Work required:
Repeat exactly, and only, the lines from the one holding "But what about" through the last line of the records below.

╭─ Recorded data

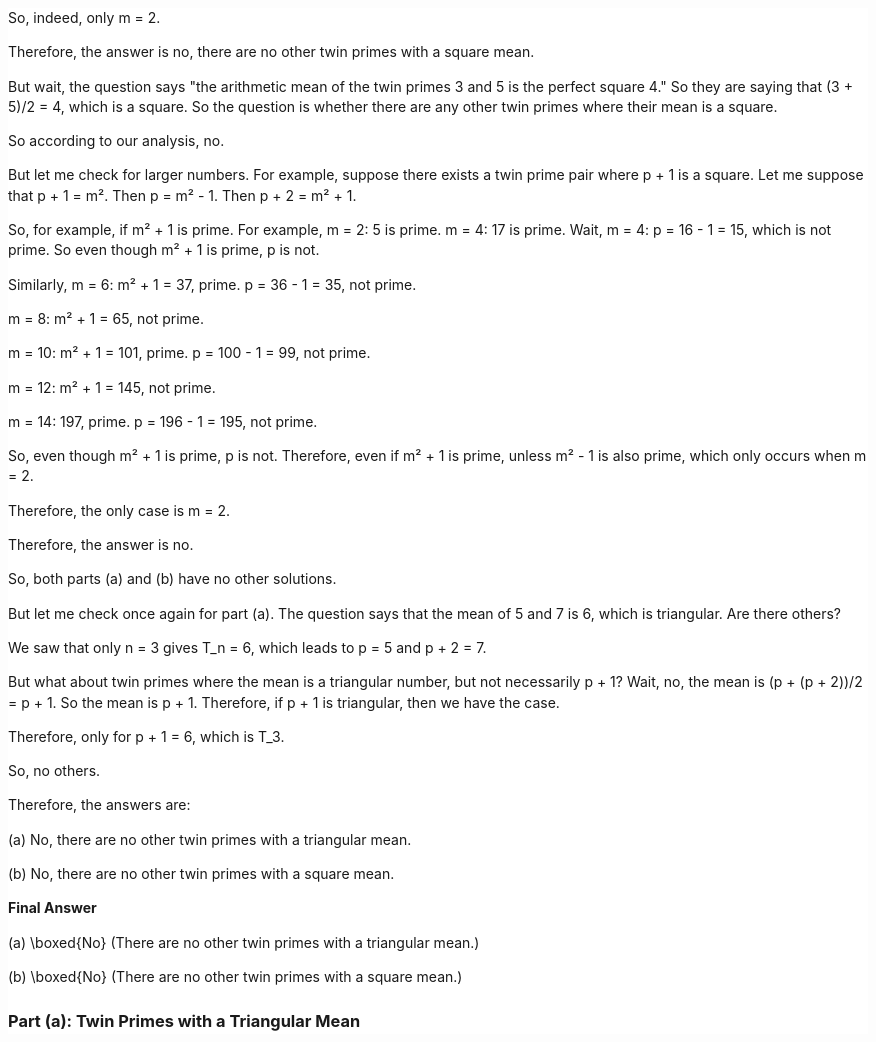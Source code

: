 So, indeed, only m = 2. 

Therefore, the answer is no, there are no other twin primes with a square mean. 

But wait, the question says "the arithmetic mean of the twin primes 3 and 5 is the perfect square 4." So they are saying that (3 + 5)/2 = 4, which is a square. So the question is whether there are any other twin primes where their mean is a square. 

So according to our analysis, no. 

But let me check for larger numbers. For example, suppose there exists a twin prime pair where p + 1 is a square. Let me suppose that p + 1 = m². Then p = m² - 1. Then p + 2 = m² + 1. 

So, for example, if m² + 1 is prime. For example, m = 2: 5 is prime. m = 4: 17 is prime. Wait, m = 4: p = 16 - 1 = 15, which is not prime. So even though m² + 1 is prime, p is not. 

Similarly, m = 6: m² + 1 = 37, prime. p = 36 - 1 = 35, not prime. 

m = 8: m² + 1 = 65, not prime. 

m = 10: m² + 1 = 101, prime. p = 100 - 1 = 99, not prime. 

m = 12: m² + 1 = 145, not prime. 

m = 14: 197, prime. p = 196 - 1 = 195, not prime. 

So, even though m² + 1 is prime, p is not. Therefore, even if m² + 1 is prime, unless m² - 1 is also prime, which only occurs when m = 2. 

Therefore, the only case is m = 2. 

Therefore, the answer is no. 

So, both parts (a) and (b) have no other solutions. 

But let me check once again for part (a). The question says that the mean of 5 and 7 is 6, which is triangular. Are there others? 

We saw that only n = 3 gives T_n = 6, which leads to p = 5 and p + 2 = 7. 

But what about twin primes where the mean is a triangular number, but not necessarily p + 1? Wait, no, the mean is (p + (p + 2))/2 = p + 1. So the mean is p + 1. Therefore, if p + 1 is triangular, then we have the case. 

Therefore, only for p + 1 = 6, which is T_3. 

So, no others. 

Therefore, the answers are:

(a) No, there are no other twin primes with a triangular mean.

(b) No, there are no other twin primes with a square mean.

**Final Answer**

(a) \boxed{No} (There are no other twin primes with a triangular mean.)

(b) \boxed{No} (There are no other twin primes with a square mean.)
</think>

### Part (a): Twin Primes with a Triangular Mean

╰─

Solution to the problem:
But what about twin primes where the mean is a triangular number, but not necessarily p + 1? Wait, no, the mean is (p + (p + 2))/2 = p + 1. So the mean is p + 1. Therefore, if p + 1 is triangular, then we have the case. 

Therefore, only for p + 1 = 6, which is T_3. 

So, no others. 

Therefore, the answers are:

(a) No, there are no other twin primes with a triangular mean.

(b) No, there are no other twin primes with a square mean.

**Final Answer**

(a) \boxed{No} (There are no other twin primes with a triangular mean.)

(b) \boxed{No} (There are no other twin primes with a square mean.)
</think>

### Part (a): Twin Primes with a Triangular Mean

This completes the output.